Regardless of DM status, alirocumab significantly reduced LDL-C levels; safety was generally similar.
Sanofi and Regeneron Pharmaceuticals, Inc. Plain language summary available for this article.
糖尿病(DM)会增加患心血管疾病的风险。在此,我们从五项安慰剂对照的3期研究中评估了alirocumab在糖尿病患者和非糖尿病患者中的疗效和安全性。
对接受最大耐受剂量背景他汀类药物治疗的个体进行长达78周的数据分析。在三项研究中,如果第8周的低密度脂蛋白胆固醇(LDL-C)≥70mg/dL,则每2周一次(Q2W)的alirocumab 75mg在第12周增加至150mg Q2W;两项研究全程使用每2周一次的alirocumab 150mg。主要终点是从基线到第24周LDL-C的百分比变化。

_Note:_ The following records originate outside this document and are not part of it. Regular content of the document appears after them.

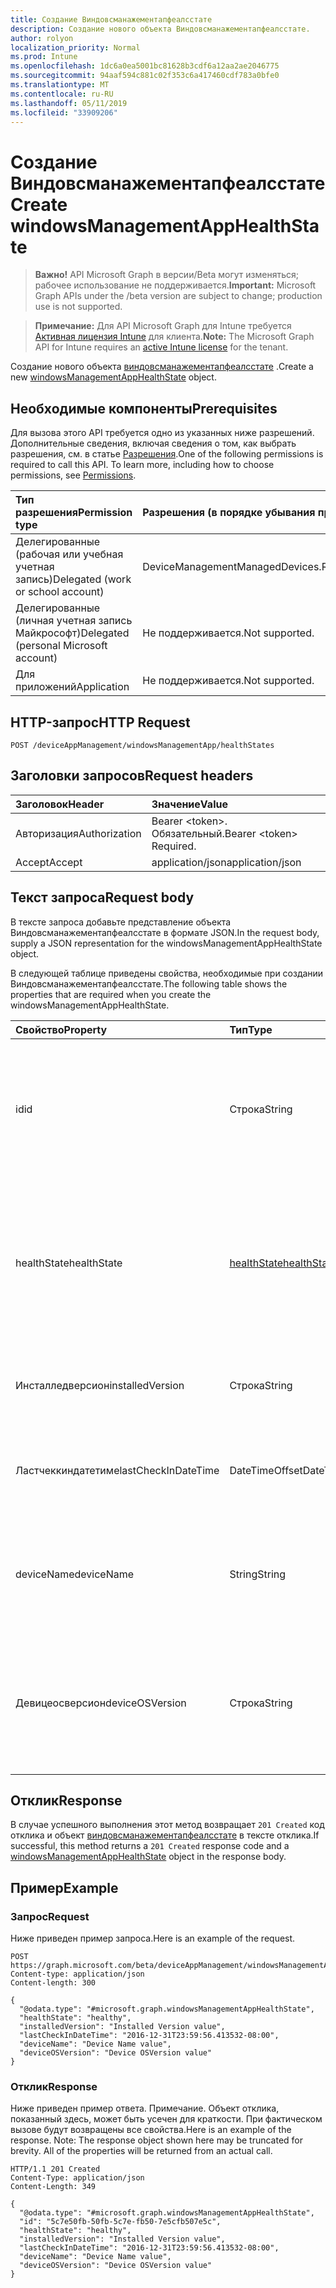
 ```yaml
---
title: Создание Виндовсманажементапфеалсстате
description: Создание нового объекта Виндовсманажементапфеалсстате.
author: rolyon
localization_priority: Normal
ms.prod: Intune
ms.openlocfilehash: 1dc6a0ea5001bc81628b3cdf6a12aa2ae2046775
ms.sourcegitcommit: 94aaf594c881c02f353c6a417460cdf783a0bfe0
ms.translationtype: MT
ms.contentlocale: ru-RU
ms.lasthandoff: 05/11/2019
ms.locfileid: "33909206"
---
```

# <a name="create-windowsmanagementapphealthstate"></a><span data-ttu-id="5342b-103">Создание Виндовсманажементапфеалсстате</span><span class="sxs-lookup"><span data-stu-id="5342b-103">Create windowsManagementAppHealthState</span></span>

> <span data-ttu-id="5342b-104">**Важно!** API Microsoft Graph в версии/Beta могут изменяться; рабочее использование не поддерживается.</span><span class="sxs-lookup"><span data-stu-id="5342b-104">**Important:** Microsoft Graph APIs under the /beta version are subject to change; production use is not supported.</span></span>

> <span data-ttu-id="5342b-105">**Примечание:** Для API Microsoft Graph для Intune требуется [Активная лицензия Intune](https://go.microsoft.com/fwlink/?linkid=839381) для клиента.</span><span class="sxs-lookup"><span data-stu-id="5342b-105">**Note:** The Microsoft Graph API for Intune requires an [active Intune license](https://go.microsoft.com/fwlink/?linkid=839381) for the tenant.</span></span>

<span data-ttu-id="5342b-106">Создание нового объекта [виндовсманажементапфеалсстате](../resources/intune-devices-windowsmanagementapphealthstate.md) .</span><span class="sxs-lookup"><span data-stu-id="5342b-106">Create a new [windowsManagementAppHealthState](../resources/intune-devices-windowsmanagementapphealthstate.md) object.</span></span>

## <a name="prerequisites"></a><span data-ttu-id="5342b-107">Необходимые компоненты</span><span class="sxs-lookup"><span data-stu-id="5342b-107">Prerequisites</span></span>
<span data-ttu-id="5342b-p101">Для вызова этого API требуется одно из указанных ниже разрешений. Дополнительные сведения, включая сведения о том, как выбрать разрешения, см. в статье [Разрешения](/graph/permissions-reference).</span><span class="sxs-lookup"><span data-stu-id="5342b-p101">One of the following permissions is required to call this API. To learn more, including how to choose permissions, see [Permissions](/graph/permissions-reference).</span></span>

|<span data-ttu-id="5342b-110">Тип разрешения</span><span class="sxs-lookup"><span data-stu-id="5342b-110">Permission type</span></span>|<span data-ttu-id="5342b-111">Разрешения (в порядке убывания привилегий)</span><span class="sxs-lookup"><span data-stu-id="5342b-111">Permissions (from most to least privileged)</span></span>|
|:---|:---|
|<span data-ttu-id="5342b-112">Делегированные (рабочая или учебная учетная запись)</span><span class="sxs-lookup"><span data-stu-id="5342b-112">Delegated (work or school account)</span></span>|<span data-ttu-id="5342b-113">DeviceManagementManagedDevices.ReadWrite.All</span><span class="sxs-lookup"><span data-stu-id="5342b-113">DeviceManagementManagedDevices.ReadWrite.All</span></span>|
|<span data-ttu-id="5342b-114">Делегированные (личная учетная запись Майкрософт)</span><span class="sxs-lookup"><span data-stu-id="5342b-114">Delegated (personal Microsoft account)</span></span>|<span data-ttu-id="5342b-115">Не поддерживается.</span><span class="sxs-lookup"><span data-stu-id="5342b-115">Not supported.</span></span>|
|<span data-ttu-id="5342b-116">Для приложений</span><span class="sxs-lookup"><span data-stu-id="5342b-116">Application</span></span>|<span data-ttu-id="5342b-117">Не поддерживается.</span><span class="sxs-lookup"><span data-stu-id="5342b-117">Not supported.</span></span>|

## <a name="http-request"></a><span data-ttu-id="5342b-118">HTTP-запрос</span><span class="sxs-lookup"><span data-stu-id="5342b-118">HTTP Request</span></span>
<!-- {
  "blockType": "ignored"
}
-->
``` http
POST /deviceAppManagement/windowsManagementApp/healthStates
```

## <a name="request-headers"></a><span data-ttu-id="5342b-119">Заголовки запросов</span><span class="sxs-lookup"><span data-stu-id="5342b-119">Request headers</span></span>
|<span data-ttu-id="5342b-120">Заголовок</span><span class="sxs-lookup"><span data-stu-id="5342b-120">Header</span></span>|<span data-ttu-id="5342b-121">Значение</span><span class="sxs-lookup"><span data-stu-id="5342b-121">Value</span></span>|
|:---|:---|
|<span data-ttu-id="5342b-122">Авторизация</span><span class="sxs-lookup"><span data-stu-id="5342b-122">Authorization</span></span>|<span data-ttu-id="5342b-123">Bearer &lt;token&gt;. Обязательный.</span><span class="sxs-lookup"><span data-stu-id="5342b-123">Bearer &lt;token&gt; Required.</span></span>|
|<span data-ttu-id="5342b-124">Accept</span><span class="sxs-lookup"><span data-stu-id="5342b-124">Accept</span></span>|<span data-ttu-id="5342b-125">application/json</span><span class="sxs-lookup"><span data-stu-id="5342b-125">application/json</span></span>|

## <a name="request-body"></a><span data-ttu-id="5342b-126">Текст запроса</span><span class="sxs-lookup"><span data-stu-id="5342b-126">Request body</span></span>
<span data-ttu-id="5342b-127">В тексте запроса добавьте представление объекта Виндовсманажементапфеалсстате в формате JSON.</span><span class="sxs-lookup"><span data-stu-id="5342b-127">In the request body, supply a JSON representation for the windowsManagementAppHealthState object.</span></span>

<span data-ttu-id="5342b-128">В следующей таблице приведены свойства, необходимые при создании Виндовсманажементапфеалсстате.</span><span class="sxs-lookup"><span data-stu-id="5342b-128">The following table shows the properties that are required when you create the windowsManagementAppHealthState.</span></span>

|<span data-ttu-id="5342b-129">Свойство</span><span class="sxs-lookup"><span data-stu-id="5342b-129">Property</span></span>|<span data-ttu-id="5342b-130">Тип</span><span class="sxs-lookup"><span data-stu-id="5342b-130">Type</span></span>|<span data-ttu-id="5342b-131">Описание</span><span class="sxs-lookup"><span data-stu-id="5342b-131">Description</span></span>|
|:---|:---|:---|
|<span data-ttu-id="5342b-132">id</span><span class="sxs-lookup"><span data-stu-id="5342b-132">id</span></span>|<span data-ttu-id="5342b-133">Строка</span><span class="sxs-lookup"><span data-stu-id="5342b-133">String</span></span>|<span data-ttu-id="5342b-134">Уникальный идентификатор для состояния работоспособности приложения управления Windows</span><span class="sxs-lookup"><span data-stu-id="5342b-134">Unique Identifier for the Windows management app health state</span></span>|
|<span data-ttu-id="5342b-135">healthState</span><span class="sxs-lookup"><span data-stu-id="5342b-135">healthState</span></span>|[<span data-ttu-id="5342b-136">healthState</span><span class="sxs-lookup"><span data-stu-id="5342b-136">healthState</span></span>](../resources/intune-devices-healthstate.md)|<span data-ttu-id="5342b-137">Состояние работоспособности приложения управления Windows.</span><span class="sxs-lookup"><span data-stu-id="5342b-137">Windows management app health state.</span></span> <span data-ttu-id="5342b-138">Возможные значения: `unknown`, `healthy`, `unhealthy`.</span><span class="sxs-lookup"><span data-stu-id="5342b-138">Possible values are: `unknown`, `healthy`, `unhealthy`.</span></span>|
|<span data-ttu-id="5342b-139">Инсталледверсион</span><span class="sxs-lookup"><span data-stu-id="5342b-139">installedVersion</span></span>|<span data-ttu-id="5342b-140">Строка</span><span class="sxs-lookup"><span data-stu-id="5342b-140">String</span></span>|<span data-ttu-id="5342b-141">Установленная версия приложения управления Windows.</span><span class="sxs-lookup"><span data-stu-id="5342b-141">Windows management app installed version.</span></span>|
|<span data-ttu-id="5342b-142">Ластчеккиндатетиме</span><span class="sxs-lookup"><span data-stu-id="5342b-142">lastCheckInDateTime</span></span>|<span data-ttu-id="5342b-143">DateTimeOffset</span><span class="sxs-lookup"><span data-stu-id="5342b-143">DateTimeOffset</span></span>|<span data-ttu-id="5342b-144">Время последнего возврата приложения управления Windows.</span><span class="sxs-lookup"><span data-stu-id="5342b-144">Windows management app last check-in time.</span></span>|
|<span data-ttu-id="5342b-145">deviceName</span><span class="sxs-lookup"><span data-stu-id="5342b-145">deviceName</span></span>|<span data-ttu-id="5342b-146">String</span><span class="sxs-lookup"><span data-stu-id="5342b-146">String</span></span>|<span data-ttu-id="5342b-147">Имя устройства, на котором установлено приложение "Управление Windows".</span><span class="sxs-lookup"><span data-stu-id="5342b-147">Name of the device on which Windows management app is installed.</span></span>|
|<span data-ttu-id="5342b-148">Девицеосверсион</span><span class="sxs-lookup"><span data-stu-id="5342b-148">deviceOSVersion</span></span>|<span data-ttu-id="5342b-149">Строка</span><span class="sxs-lookup"><span data-stu-id="5342b-149">String</span></span>|<span data-ttu-id="5342b-150">Версия Windows 10 OS устройства, на котором установлено приложение "Управление Windows".</span><span class="sxs-lookup"><span data-stu-id="5342b-150">Windows 10 OS version of the device on which Windows management app is installed.</span></span>|



## <a name="response"></a><span data-ttu-id="5342b-151">Отклик</span><span class="sxs-lookup"><span data-stu-id="5342b-151">Response</span></span>
<span data-ttu-id="5342b-152">В случае успешного выполнения этот метод возвращает `201 Created` код отклика и объект [виндовсманажементапфеалсстате](../resources/intune-devices-windowsmanagementapphealthstate.md) в тексте отклика.</span><span class="sxs-lookup"><span data-stu-id="5342b-152">If successful, this method returns a `201 Created` response code and a [windowsManagementAppHealthState](../resources/intune-devices-windowsmanagementapphealthstate.md) object in the response body.</span></span>

## <a name="example"></a><span data-ttu-id="5342b-153">Пример</span><span class="sxs-lookup"><span data-stu-id="5342b-153">Example</span></span>

### <a name="request"></a><span data-ttu-id="5342b-154">Запрос</span><span class="sxs-lookup"><span data-stu-id="5342b-154">Request</span></span>
<span data-ttu-id="5342b-155">Ниже приведен пример запроса.</span><span class="sxs-lookup"><span data-stu-id="5342b-155">Here is an example of the request.</span></span>
``` http
POST https://graph.microsoft.com/beta/deviceAppManagement/windowsManagementApp/healthStates
Content-type: application/json
Content-length: 300

{
  "@odata.type": "#microsoft.graph.windowsManagementAppHealthState",
  "healthState": "healthy",
  "installedVersion": "Installed Version value",
  "lastCheckInDateTime": "2016-12-31T23:59:56.413532-08:00",
  "deviceName": "Device Name value",
  "deviceOSVersion": "Device OSVersion value"
}
```

### <a name="response"></a><span data-ttu-id="5342b-156">Отклик</span><span class="sxs-lookup"><span data-stu-id="5342b-156">Response</span></span>
<span data-ttu-id="5342b-p103">Ниже приведен пример ответа. Примечание. Объект отклика, показанный здесь, может быть усечен для краткости. При фактическом вызове будут возвращены все свойства.</span><span class="sxs-lookup"><span data-stu-id="5342b-p103">Here is an example of the response. Note: The response object shown here may be truncated for brevity. All of the properties will be returned from an actual call.</span></span>
``` http
HTTP/1.1 201 Created
Content-Type: application/json
Content-Length: 349

{
  "@odata.type": "#microsoft.graph.windowsManagementAppHealthState",
  "id": "5c7e50fb-50fb-5c7e-fb50-7e5cfb507e5c",
  "healthState": "healthy",
  "installedVersion": "Installed Version value",
  "lastCheckInDateTime": "2016-12-31T23:59:56.413532-08:00",
  "deviceName": "Device Name value",
  "deviceOSVersion": "Device OSVersion value"
}
```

在alirocumab 150mg组(n = 2416)中,基线LDL-C水平在糖尿病患者中为117.4mg/dL,在非糖尿病患者中为130.6mg/dL;在75/150mg组(n = 1043)中,糖尿病患者为112.8mg/dL,非糖尿病患者为133.0mg/dL。在每2周一次150mg组中,糖尿病患者(-59.9%;安慰剂组,-1.4%)和非糖尿病患者(-60.6%;安慰剂组,+1.5%)在第24周时LDL-C较基线均有降低;77.7%(糖尿病患者)和76.8%(非糖尿病患者)的受试者LDL-C<70mg/dL。在alirocumab 75/150mg组中,26%(糖尿病患者)和36%(非糖尿病患者)的受试者接受了剂量增加。在该组中,第24周时糖尿病患者(安慰剂组,+0.3%)和非糖尿病患者(安慰剂组,+5.1%)的LDL-C水平较基线分别变化了-43.8%和-49.7%;分别有68.3%和65.8%的个体LDL-C<70mg/dL。在第24周时,alirocumab还与其他血脂水平的改善有关。所有组的不良事件发生率总体相当(79.8 - 82.0%)。
无论糖尿病状态如何,alirocumab均能显著降低LDL-C水平;安全性总体相似。
赛诺菲和再生元制药公司。本文提供通俗易懂的摘要。